New Immune Factors May Determine Susceptibility to Aids

Research conducted by Sid Tracey

Acquired Immunodeficiency Syndrome (AIDS) is perhaps the most devastating disease known to medical science. The degenerative effects of this disease are characterized by a high incidence of Kaposi's sarcoma and a wide spectrum of opportunistic infections that overwhelm a weakened immune system.1 The progression of the disease is relentless, and the prospects for survival are bleak.

AIDS-related complex or ARC is a less severe form of AIDS.2 Estimates indicate that for every confirmed AIDS patient, there are ten who suffer from ARC. The symptoms associated with ARC patients tend to be similar, although less virulent than those diagnosed with AIDS. While AIDS is usually a fatal condition, ARC mortality is far less, but is characterized by recurring symptomatic illness such as fever, lethargy, diarrhea, malaise, lymphadenopathy, respiratory problems and abnormal responses to the immune system.

Both AIDS and ARC are caused by the same virus, HTLV-III, yet the severity of the disease in exposed individuals is vastly different. Furthermore, while millions of people have been exposed to the AIDS virus, to date the vast majority of exposed individuals have not exhibited the symptoms of AIDS or ARC.3 Why?

An important key to this puzzling dilemma comes from recent advances in understanding the role of new immune factors and their control of immune response. However, to better understand how those factors control the function of the immune system, one must first understand the basic molecular biology of AIDS.

The first indication that an individual has been exposed to the HTLV-III virus is the detection of antibodies to HTLV-III in the bloodstream. The presence of antibodies does not indicate that an individual will contract AIDS, but their presence indicates exposure to the HTLV-III virus. Unlike many viruses, the HTLV-III virus can "hide" like a ticking bomb during a latency period lasting for years within various body sites like the brain, bone marrow and macrophages. One of the primary sites where the HTLV-III virus flourishes is within a subclass of T-lymphocytes called T-helper (TH) cells.4 Once the HTLV-III virus becomes active, it multiplies rapidly and makes thousands of new copies of itself in the TH cells. Eventually, the infected TH cells are broken apart and destroyed in a process called cell lysis. As the infected TH cells are destroyed, new HTLV-III virus particles are released to infect other TH cells, and are also carried to other parts of the body, such as the semen, blood, tears and saliva, where it can be transmitted to others.

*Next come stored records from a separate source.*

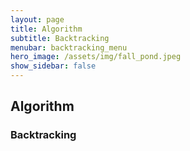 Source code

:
 ```yaml
---
layout: page
title: Algorithm
subtitle: Backtracking
menubar: backtracking_menu
hero_image: /assets/img/fall_pond.jpeg
show_sidebar: false
---
```


## Algorithm
### Backtracking
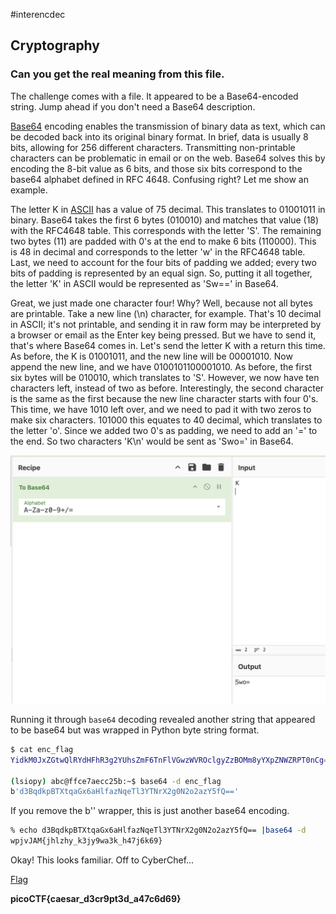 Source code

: #interencdec

## Cryptography

### Can you get the real meaning from this file.

The challenge comes with a file.  It appeared to be a Base64-encoded string.  Jump ahead if you don't need a Base64 description.

[Base64](https://en.wikipedia.org/wiki/Base64) encoding enables the transmission of binary data as text, which can be decoded back into its original binary format.  In brief, data is usually 8 bits, allowing for 256 different characters.  Transmitting non-printable characters can be problematic in email or on the web.  Base64 solves this by encoding the 8-bit value as 6 bits, and those six bits correspond to the base64 alphabet defined in RFC 4648.  Confusing right?  Let me show an example.

The letter K in [ASCII](https://www.asciitable.com/) has a value of 75 decimal.  This translates to 01001011 in binary.  Base64 takes the first 6 bytes (010010) and matches that value (18) with the RFC4648 table.  This corresponds with the letter 'S'.  The remaining two bytes (11) are padded with 0's at the end to make 6 bits (110000).  This is 48 in decimal and corresponds to the letter 'w' in the RFC4648 table. Last, we need to account for the four bits of padding we added; every two bits of padding is represented by an equal sign.  So, putting it all together, the letter 'K' in ASCII would be represented as 'Sw==' in Base64.

Great, we just made one character four!  Why?  Well, because not all bytes are printable.  Take a new line (\n) character, for example.  That's 10 decimal in ASCII; it's not printable, and sending it in raw form may be interpreted by a browser or email as the Enter key being pressed. But we have to send it, that's where Base64 comes in.  Let's send the letter K with a return this time.  As before, the K is 01001011, and the new line will be 00001010.  Now append the new line, and we have 0100101100001010.  As before, the first six bytes will be 010010, which translates to 'S'.  However, we now have ten characters left, instead of two as before.  Interestingly, the second character is the same as the first because the new line character starts with four 0's.  This time, we have 1010 left over, and we need to pad it with two zeros to make six characters.  101000 this equates to 40 decimal, which translates to the letter 'o'.  Since we added two 0's as padding, we need to add an '=' to the end.  So two characters 'K\n' would be sent as 'Swo=' in Base64.

![base64 example](./base64_example.png)


Running it through `base64` decoding revealed another string that appeared to be base64 but was wrapped in Python byte string format.

```sh
$ cat enc_flag 
YidkM0JxZGtwQlRYdHFhR3g2YUhsZmF6TnFlVGwzWVROclgyZzBOMm8yYXpZNWZRPT0nCg==

(lsiopy) abc@ffce7aecc25b:~$ base64 -d enc_flag
b'd3BqdkpBTXtqaGx6aHlfazNqeTl3YTNrX2g0N2o2azY5fQ=='
```

If you remove the b'' wrapper, this is just another base64 encoding.

```sh
% echo d3BqdkpBTXtqaGx6aHlfazNqeTl3YTNrX2g0N2o2azY5fQ== |base64 -d
wpjvJAM{jhlzhy_k3jy9wa3k_h47j6k69}
```
Okay!  This looks familiar.  Off to CyberChef...

[Flag](./flag.png)

**picoCTF{caesar_d3cr9pt3d_a47c6d69}**

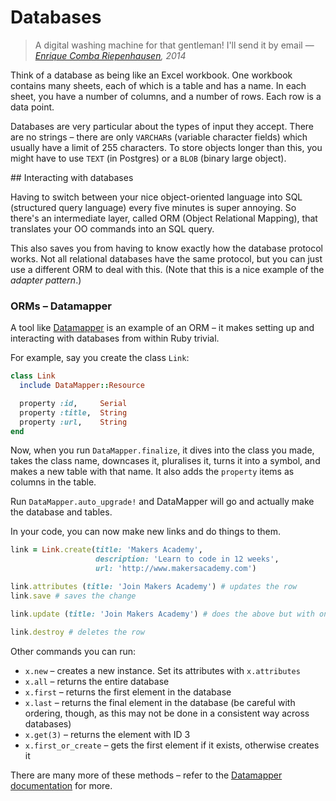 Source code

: # Databases

> A digital washing machine for that gentleman! I'll send it by email
> —*[Enrique Comba Riepenhausen](http://ecomba.pro), 2014*

Think of a database as being like an Excel workbook. One workbook contains many sheets, each of which is a table and has a name. In each sheet, you have a number of columns, and a number of rows. Each row is a data point.  

Databases are very particular about the types of input they accept. There are no strings – there are only `VARCHAR`s (variable character fields) which usually have a limit of 255 characters. To store objects longer than this, you might have to use `TEXT` (in Postgres) or a `BLOB` (binary large object).

## Interacting with databases

Having to switch between your nice object-oriented language into SQL (structured query language) every five minutes is super annoying. So there's an intermediate layer, called ORM (Object Relational Mapping), that translates your OO commands into an SQL query.

This also saves you from having to know exactly how the database protocol works. Not all relational databases have the same protocol, but you can just use a different ORM to deal with this. (Note that this is a nice example of the *adapter pattern*.)

### ORMs – Datamapper

A tool like [Datamapper](http://datamapper.org) is an example of an ORM – it makes setting up and interacting with databases from within Ruby trivial.

For example, say you create the class `Link`:

```ruby 
class Link
  include DataMapper::Resource

  property :id,     Serial
  property :title,  String
  property :url,    String
end
```

Now, when you run `DataMapper.finalize`, it dives into the class you made, takes the class name, downcases it, pluralises it, turns it into a symbol, and makes a new table with that name. It also adds the `property` items as columns in the table.

Run `DataMapper.auto_upgrade!` and DataMapper will go and actually make the database and tables.

In your code, you can now make new links and do things to them.

```ruby
link = Link.create(title: 'Makers Academy',
                   description: 'Learn to code in 12 weeks',
                   url: 'http://www.makersacademy.com')

link.attributes (title: 'Join Makers Academy') # updates the row
link.save # saves the change

link.update (title: 'Join Makers Academy') # does the above but with one command

link.destroy # deletes the row
```

Other commands you can run:

* `x.new` – creates a new instance. Set its attributes with `x.attributes`
* `x.all` – returns the entire database
* `x.first` – returns the first element in the database
* `x.last` – returns the final element in the database (be careful with ordering, though, as this may not be done in a consistent way across databases)
* `x.get(3)` – returns the element with ID 3
* `x.first_or_create` – gets the first element if it exists, otherwise creates it

There are many more of these methods – refer to the [Datamapper documentation](http://datamapper.org/docs/) for more.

As a result of cell lysis, the clinical manifestation of AIDS is initially characterized by depression of TH cell activity in the body.5 Furthermore, infected TH cells lack the "helper" ability by which they normally aid other components of the immune system, primarily macrophages, that seek out and destroy invading opportunistic organisms.6 In the final analysis, the AIDS patient does not die from AIDS, but from the body's inability to fight off the opportunistic infections that constantly invade the body, but which are no longer aggressively attacked by the immune system.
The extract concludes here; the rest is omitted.